エッセイ 顔出ししない賞作家



 第171回目の直木賞を取った一穂ミチさんがマスクで登壇した。候補の中には他にもお二人顔出しNGの方がいらしたようだ。
 私は顔出ししない賛成派。作品には作者の顔出しは必要ないと考える方です。もちろん顔出しOKの方はこれからも顔出ししていただいてかまわないと思っています。私にも経験があります。「あ、この作品を書いた人はこんな顔をしているんだ」と感動したりした事。でもそれで作者と読者の距離が縮まったと考える人がいる限り私は顔出しなしに賛成し続けたいと思っています。

 私は小説作品というのは虚構を言語化したものだと思っています。だから、作品を読んで感動した、とか救われたとか、この主人公とは意見が違うとか、嫌なやつ見ちゃったなとか思って貰えたら成功なのかなとぼんやり思っています。
 作者の顔が見えたらなんだか作者の考えが勘違いされてしまうような気がして怖いんです。

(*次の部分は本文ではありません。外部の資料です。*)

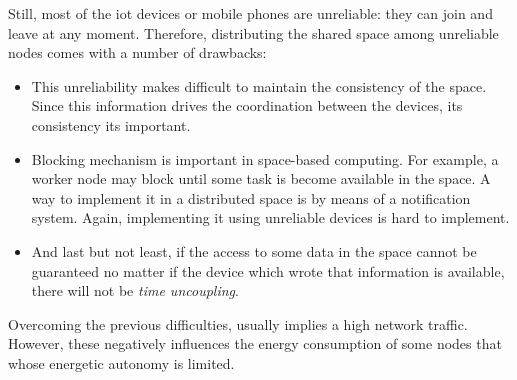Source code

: Still, most of the \ac{iot} devices or mobile phones are unreliable: they can join and leave at any moment.
Therefore, distributing the shared space among unreliable nodes comes with a number of drawbacks:
\begin{itemize}
  \item This unreliability makes difficult to maintain the consistency of the space. %
        Since this information drives the coordination between the devices, its consistency its important.
  \item Blocking mechanism is important in space-based computing.
        For example, a worker node may block until some task is become available in the space.
        A way to implement it in a distributed space is by means of a notification system.
        Again, implementing it using unreliable devices is hard to implement. %
  \item And last but not least, if the access to some data in the space cannot be guaranteed no matter if the device which wrote that information is available, there will not be \emph{time uncoupling}.
\end{itemize}
Overcoming the previous difficulties, usually implies a high network traffic.
However, these negatively influences the energy consumption of some nodes that whose energetic autonomy is limited.







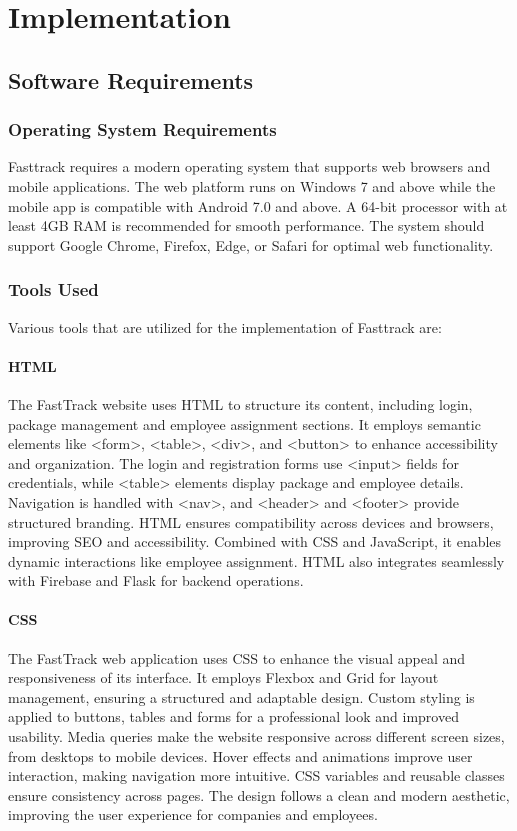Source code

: \chapter{Implementation}
\label{Implementation}


\section{Software Requirements}
\subsection{Operating System Requirements}
Fasttrack requires a modern operating system that supports web browsers and mobile applications. The web platform runs on Windows 7 and above while the mobile app is compatible with Android 7.0 and above. A 64-bit processor with at least 4GB RAM is recommended for smooth performance. The system should support Google Chrome, Firefox, Edge, or Safari for optimal web functionality. 
\subsection{Tools Used}
Various tools that are utilized for the implementation of Fasttrack are:
\subsubsection{HTML}
The FastTrack website uses HTML to structure its content, including login, package management and employee assignment sections. It employs semantic elements like <form>, <table>, <div>, and <button> to enhance accessibility and organization. The login and registration forms use <input> fields for credentials, while <table> elements display package and employee details. Navigation is handled with <nav>, and <header> and <footer> provide structured branding. HTML ensures compatibility across devices and browsers, improving SEO and accessibility. Combined with CSS and JavaScript, it enables dynamic interactions like employee assignment. HTML also integrates seamlessly with Firebase and Flask for backend operations.
\subsubsection{CSS}
The FastTrack web application uses CSS to enhance the visual appeal and responsiveness of its interface. It employs Flexbox and Grid for layout management, ensuring a structured and adaptable design. Custom styling is applied to buttons, tables and forms for a professional look and improved usability. Media queries make the website responsive across different screen sizes, from desktops to mobile devices. Hover effects and animations improve user interaction, making navigation more intuitive. CSS variables and reusable classes ensure consistency across pages. The design follows a clean and modern aesthetic, improving the user experience for companies and employees.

 例えば嫌なやつがその作品に出てきた時、作者の一部に違いないと思われるとか。素晴らしい作品だったから作者は聖人君子に違いないとか。そんな勘違いが怖いんです。
 私はまだ未熟だからそんなふうに思われることも少ないかとは思うけど、自分に置き換えたらそんなふうに思います。

 賞を取った人にはある程度の責任がついて回るという意見もあるかもしれません。文学界って大変だなと思います。私には関係の無い話だといいなと思ったりして、でもやはり気になってこうしてエッセイを書いたりして。
 一穂さんの勇気には拍手を送ります。あるものを壊すのはとても勇気がいると思うので。